WHAT IS BEING ASKED
Provide the number of lines below that include "crates", without any other words.

Items from a data source
- - - - - - -

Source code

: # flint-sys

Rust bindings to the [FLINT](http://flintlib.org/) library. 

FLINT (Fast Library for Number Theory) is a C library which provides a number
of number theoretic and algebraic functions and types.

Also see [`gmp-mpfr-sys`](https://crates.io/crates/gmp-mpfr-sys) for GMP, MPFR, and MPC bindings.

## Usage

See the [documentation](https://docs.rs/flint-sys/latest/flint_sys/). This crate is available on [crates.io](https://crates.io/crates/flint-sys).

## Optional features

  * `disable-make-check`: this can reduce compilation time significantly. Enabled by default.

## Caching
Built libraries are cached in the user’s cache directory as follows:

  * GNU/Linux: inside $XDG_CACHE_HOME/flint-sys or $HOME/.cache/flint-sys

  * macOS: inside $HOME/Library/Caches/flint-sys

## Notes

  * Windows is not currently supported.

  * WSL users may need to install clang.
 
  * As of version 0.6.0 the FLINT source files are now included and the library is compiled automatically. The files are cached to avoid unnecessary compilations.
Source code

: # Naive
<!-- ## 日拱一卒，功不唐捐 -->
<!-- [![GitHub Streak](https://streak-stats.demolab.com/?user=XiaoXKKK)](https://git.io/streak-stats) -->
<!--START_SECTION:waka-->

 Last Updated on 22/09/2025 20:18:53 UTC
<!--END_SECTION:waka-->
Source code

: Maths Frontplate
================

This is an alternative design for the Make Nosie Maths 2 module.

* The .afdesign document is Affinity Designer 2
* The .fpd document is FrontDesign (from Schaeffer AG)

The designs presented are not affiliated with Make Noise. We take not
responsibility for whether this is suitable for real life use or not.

- - - - - - -

EXERCISE OUTPUT
2